Re: [Phys-l] Photon Thermodynamics

[carmelo@pacific.net.sg]

Quoting John Denker <jsd@av8n.com>:
> >  Feynman is applying thermodynamics to photons and has chosen
> > to treat T and V as independent variables and to treat U(T,V) and P(T,V)
> > as dependent variables.
> > He takes the partial derivative of U=3PV (comes
> > from equation 39.17) holding T constant and obtains:
> > dU/dV (const T) = 3P
> > I was expecting:
> > dU/dV (const T) = 3P + 3V dP/dV (const T)

Actually, Feynman was using
PV = (gamma – 1)U                        (39.11)
and
dU = (PdV + V dP) / (gamma – 1)          (39.12)
and deduce that
PV^gamma = C                             (39.14)

I don’t see any problem with Feynman’s calculations.

Feynman’s conclusion was on the compressibility of radiation. He  
related this to the contribution of radiation pressure in the stars.  
However, the compressibility of radiation may have significant impact  
on the attenuation of photons’ energy from distant stars or supernova!  
That is, the light may get “tired” because the vacuum in space is not  
perfectly empty; it is filled with background cosmic radiations.

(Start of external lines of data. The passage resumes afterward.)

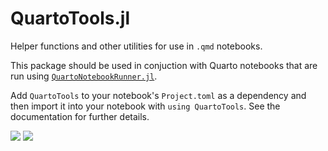 # QuartoTools.jl

Helper functions and other utilities for use in `.qmd` notebooks.

This package should be used in conjuction with Quarto notebooks that are run using
[`QuartoNotebookRunner.jl`](https://github.com/PumasAI/QuartoNotebookRunner.jl).

Add `QuartoTools` to your notebook's `Project.toml` as a dependency and then
import it into your notebook with `using QuartoTools`. See the documentation
for further details.

[![](https://img.shields.io/badge/Docs-Stable-lightgrey.svg)](https://pumasai.github.io/QuartoTools.jl/stable/)
[![](https://img.shields.io/badge/Docs-Dev-blue.svg)](https://pumasai.github.io/QuartoTools.jl/dev/)
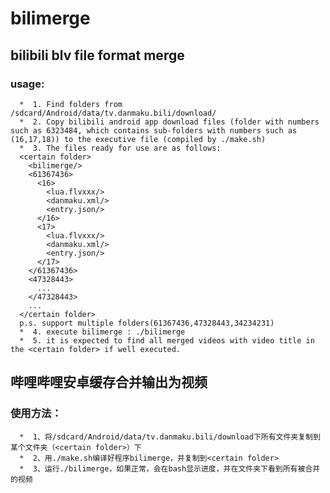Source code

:# bilimerge
## bilibili blv file format merge
### usage:
      *  1. Find folders from /sdcard/Android/data/tv.danmaku.bili/download/
      *  2. Copy bilibili android app download files (folder with numbers such as 6323484, which contains sub-folders with numbers such as (16,17,18)) to the executive file (compiled by ./make.sh)
      *  3. The files ready for use are as follows:
      <certain folder>
        <bilimerge/>
        <61367436>
          <16>
            <lua.flvxxx/>
            <danmaku.xml/>
            <entry.json/>
          </16>
          <17>
            <lua.flvxxx/>
            <danmaku.xml/>
            <entry.json/>
          </17>
        </61367436>
        <47328443>
          ...
        </47328443>
        ...
      </certain folder>
      p.s. support multiple folders(61367436,47328443,34234231)
      *  4. execute bilimerge : ./bilimerge
      *  5. it is expected to find all merged videos with video title in the <certain folder> if well executed.
  
  ## 哔哩哔哩安卓缓存合并输出为视频
  ### 使用方法：
      *  1、将/sdcard/Android/data/tv.danmaku.bili/download下所有文件夹复制到某个文件夹（<certain folder>）下
      *  2、用./make.sh编译好程序bilimerge，并复制到<certain folder>
      *  3、运行./bilimerge，如果正常，会在bash显示进度，并在文件夹下看到所有被合并的视频
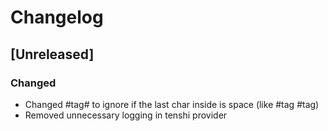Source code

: # Changelog

## [Unreleased]
### Changed
- Changed #tag# to ignore if the last char inside is space (like #tag #tag)
- Removed unnecessary logging in tenshi provider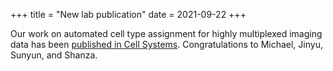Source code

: +++
title = "New lab publication"
date = 2021-09-22
+++

Our work on automated cell type assignment for highly multiplexed imaging data has been [published in Cell Systems](https://www.sciencedirect.com/science/article/abs/pii/S2405471221003355). Congratulations to Michael, Jinyu, Sunyun, and Shanza.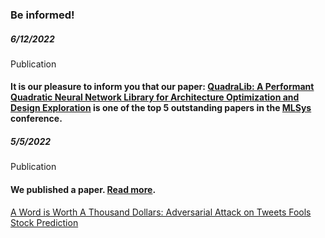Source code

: <div class="block-title"><h3>Be informed!</h3></div>

<!-- <ul class="news-list">
    <li class="item">
        <div>
            <p class="date">2020/4/15</p>
            <p class="category"><span class="badge bg-success"><i class="fa-solid fa-rss"></i> News</span></p>
            <p class="title"><span class="badge bg-danger">New</span> This is an event! <span class="details">Test ... test test test.</span></p>
            </br>
        </div>
    </li>
    <li class="item">
        <div>
            <p class="date">2020/4/15</p>
            <p class="category"><span class="badge bg-info text-dark"><i class="fa-solid fa-circle-info"></i> Information</span></p>
            <p class="title">This is an announcement!</p>
        </div>
    </li>
    <li class="item">
        <div>
            <p class="date">2020/4/15</p>
            <p class="category"><span class="badge bg-warning text-dark"><i class="fa-regular fa-calendar-check"></i> Event</span></p>
            <p class="title">This is an event!</p>
        </div>
    </li>
</ul> -->



<!-- <div>
    <p class="date">2020/4/15</p>
    <p class="category"><span class="badge bg-success"><i class="fa-solid fa-rss"></i> News</span></p>
    <p class="title"><span class="badge bg-danger">New</span> This is an event! <span class="details">Akdj skdjf bksjdfkjdshfjhkdfdfgdfg dfg.dfg dfgdf.g dfg.dfg. dfgdfgdfg dfgd.</span></p>
    </br>
</div> -->

<!-- <span class="item-company"><span class="badge bg-primary"><i class="fa-solid fa-rss"></i> News</span></span>
<span class="item-company"><span class="badge bg-warning text-dark"><i class="fa-regular fa-calendar-check"></i> Event</span></span> -->

<div class="row">
    <div class="col-xs-12 col-sm-12 col-12">
        <!--Put your news below this line -->
        <div class="timeline timeline-second-style clearfix">
            <div class="timeline-item clearfix pb-3">
                <div class="left-part">
                    <h5 class="item-period">6/12/2022</h5>
                    <span class="item-company"><span class="badge bg-success"><i class="fa-regular fa-newspaper"></i> Publication</span></span>
                </div>
                <div class="divider"></div>
                <div class="right-part">
                    <h4 class="item-title">It is our pleasure to inform you that our paper: <a href="https://arxiv.org/abs/2204.01701" target="_blank">QuadraLib: A Performant Quadratic Neural Network Library for Architecture Optimization and Design Exploration</a> is one of the top 5 outstanding papers in the <a href="https://mlsys.org/Conferences/2022/Schedule?showEvent=2059" target="_blank">MLSys</a> conference.</h4>
                </div>
            </div>
        </div>
        <div class="timeline timeline-second-style clearfix">
            <div class="timeline-item clearfix">
                <div class="left-part">
                    <h5 class="item-period">5/5/2022</h5>
                    <span class="item-company"><span class="badge bg-success"><i class="fa-regular fa-newspaper"></i> Publication</span></span>
                </div>
                <div class="divider"></div>
                <div class="right-part">
                    <h4 class="item-title">We published a paper. <a href="https://www.theregister.com/2022/05/05/stock_market_twitter/" target="_blank">Read more</a>.</h4>
                    <p><a href="https://arxiv.org/abs/2205.01094" target="_blank">A Word is Worth A Thousand Dollars: Adversarial Attack on Tweets Fools Stock Prediction</a></p>
                </div>
            </div>
        </div>
    </div>
</div>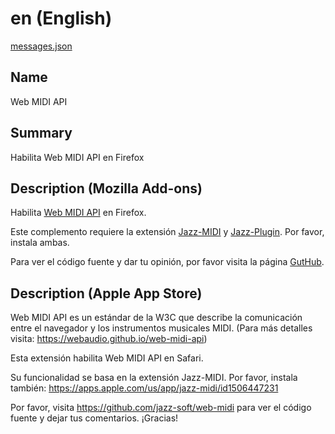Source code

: # en (English)

[messages.json](../firefox/web-midi/_locales/en/messages.json)

## Name
Web MIDI API

## Summary
Habilita Web MIDI API en Firefox

## Description (Mozilla Add-ons)
Habilita <a href=http://webaudio.github.io/web-midi-api>Web MIDI API</a> en Firefox.

Este complemento requiere la extensión <a href=https://addons.mozilla.org/firefox/addon/jazz-midi>Jazz-MIDI</a> y <a href=https://jazz-soft.net>Jazz-Plugin</a>. Por favor, instala ambas.

Para ver el código fuente y dar tu opinión, por favor visita la página <a href=https://github.com/jazz-soft/web-midi>GutHub</a>.

## Description (Apple App Store)
Web MIDI API es un estándar de la W3C que describe la comunicación entre el navegador y los instrumentos musicales MIDI.
(Para más detalles visita: https://webaudio.github.io/web-midi-api)

Esta extensión habilita Web MIDI API en Safari.

Su funcionalidad se basa en la extensión Jazz-MIDI. Por favor, instala también:
https://apps.apple.com/us/app/jazz-midi/id1506447231

Por favor, visita https://github.com/jazz-soft/web-midi para ver el código fuente y dejar tus comentarios. ¡Gracias!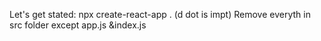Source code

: Let's get stated:
npx create-react-app .
(d dot is impt)
Remove everyth in src folder except app.js &index.js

One possible experiment is to illuminate a tunnel say, in a linear  
collider, by using lights with different wavelengths and intensities.  
By aiming a laser light through the tunnel with “large number of  
photons”, we may verify the attenuation and fine-tune Hubble’s Law. We  
may discover that the universe is not expanding so fast too. Whether  
Einstein’s profound mistake in the cosmological term, is really  
profound, it is still too early to tell.


Alphonsus